Ok, optimal CapEx, impressive vertical integration with no production shortages (which isn't the case), growing product portfolio (which isn't really the case), stable quarter to quarter income (which isn't the case), all assumed in this scenario. I would then use this low-risk opportunity to look at the pricing sensitivity on the highest margin products - in this case, iPhone and full size iPad. Given that everything's optimal and there are no product shortages, a reduction in margin on each device sold should only increase the number of devices sold, which should allow for an increase in market share and a more market-dominant position where you can afford to use your second mover advantage. Arguable whether or not Apple's in this situation right now given the high-teens iPhone marketshare.

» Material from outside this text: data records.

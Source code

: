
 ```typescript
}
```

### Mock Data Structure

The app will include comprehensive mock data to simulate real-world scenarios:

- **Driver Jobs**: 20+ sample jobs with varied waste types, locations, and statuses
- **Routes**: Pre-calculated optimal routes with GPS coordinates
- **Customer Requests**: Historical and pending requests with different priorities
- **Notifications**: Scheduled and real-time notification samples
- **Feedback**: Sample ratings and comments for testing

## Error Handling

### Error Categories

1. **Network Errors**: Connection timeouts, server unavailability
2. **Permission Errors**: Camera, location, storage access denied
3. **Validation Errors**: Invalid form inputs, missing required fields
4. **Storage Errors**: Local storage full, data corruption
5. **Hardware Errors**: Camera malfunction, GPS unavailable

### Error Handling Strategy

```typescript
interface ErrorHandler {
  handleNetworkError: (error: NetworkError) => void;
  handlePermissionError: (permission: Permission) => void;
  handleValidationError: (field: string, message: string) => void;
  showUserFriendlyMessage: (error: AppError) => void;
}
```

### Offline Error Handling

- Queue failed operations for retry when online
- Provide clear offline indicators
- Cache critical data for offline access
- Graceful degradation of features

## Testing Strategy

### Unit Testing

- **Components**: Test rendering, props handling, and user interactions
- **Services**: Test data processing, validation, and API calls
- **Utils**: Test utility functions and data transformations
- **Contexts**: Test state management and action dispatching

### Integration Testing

The flipside of the argument is "what if price sensitivity is inelastic and there are no more incremental sales from lower prices?" Given that the market isn't saturated, that then means that someone else is fulfilling a need that your product can't fill, which then goes back to the question as to whether or not your optimally spending the money that you have.
Now, if we assume marketshare dominance (not just mindshare, or even just cashflow dominance), then yes, Apple could start buying back stock as it would then assume the position of a utility, one where incremental CapEx would merely be viewed as a cost rather than an investment.